When Beller closed his Darien location, Maren moved to Beller's Family Vision Care in La Grange, where she worked for 38 years managing the store. In March, she moved over to Combs in Western Spring, owned by Irene Combs, with whom Maren had frequently talked about working together.

Along the way, Maren accumulated her inventory of glasses, most of them from reps promoting their brands. The wedding pair, with nearly invisible rims, would have retailed for more than $1,000. She also helped start a program for optical technicians at Triton College.

“I never even went to college, and I’m teaching a college course on how to transpose prescriptions, how to adjust glasses, stuff like that,” said Maren, who taught under Beller.

She doesn’t have a degree, but she knows glasses like the back of her lens. If an architect walks in, she’ll recommend a basic, wide frame so he or she can see the whole table.

“If you fish, I’m going to suggest a pair of polarized sunglasses so you can see the fishies swim by when you’re not doing a good job,” said Maren, who maintains two different optometry accreditation.

And for me?

“This would be No. 1 because you’re dark," Maren said.

I’m dark?

“If you put a black frame on a pale person, it looks horrible,” Maren said. “But you’ve got some yellow tones in there.
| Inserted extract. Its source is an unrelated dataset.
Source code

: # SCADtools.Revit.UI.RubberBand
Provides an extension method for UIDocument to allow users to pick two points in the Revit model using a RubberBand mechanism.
So I’d do the geek chic look with you and make you look like that.”

Not bad. It took about 10 seconds.

“If I did something like this,” Maren said, grabbing a pair with a wiry frame, “I would turn you into a grandpa.”

With male customers, she typically walks them through the store and picks out glasses for them to try on.
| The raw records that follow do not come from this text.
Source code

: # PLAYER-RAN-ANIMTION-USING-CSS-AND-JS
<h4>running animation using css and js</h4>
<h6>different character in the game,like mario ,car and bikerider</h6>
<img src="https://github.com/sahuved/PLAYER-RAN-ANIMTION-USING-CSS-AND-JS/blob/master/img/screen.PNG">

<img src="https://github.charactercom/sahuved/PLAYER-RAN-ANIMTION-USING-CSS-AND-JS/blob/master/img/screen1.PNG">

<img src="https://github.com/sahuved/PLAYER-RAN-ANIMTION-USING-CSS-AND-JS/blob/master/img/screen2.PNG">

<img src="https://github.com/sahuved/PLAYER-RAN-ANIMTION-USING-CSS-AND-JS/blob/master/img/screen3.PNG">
“I usually suggest, ‘Why don’t you bring the wife back?’” Maren said. “Because if I make you look really, really good, you’re going to go through a mid-life crisis, you’re going to get a sports car, and it’s all going to be my fault because I really made your glasses look great.”

She gets comments about her own glasses all the time.

“It’s great for my business," she said." It’s what I do for a living. If I sold shoes, you’d be interviewing me about the 55,000 pairs of shoes I have that match my clothes.”

If a customer doesn’t get complimented on a new pair of glasses, Maren hasn’t done her job, she said. She knows that sliding on a new pair can change the way a person feels.

“It builds people’s confidence,” she said. “When they come in and they’re kind of like round-shouldered and downcast, and you put this pair of glasses on them, it changes their whole appearance. You can just see them pick up and they think it looks great. That’s what’s fun about my job.”

Maren wants picking out glasses to be "the most fun, exciting experience you’ve ever had."

Maybe that's why a number of her patients followed her to Combs, like the husband and wife who waited until she started working there to buy new glasses. Together, they went home with six pairs.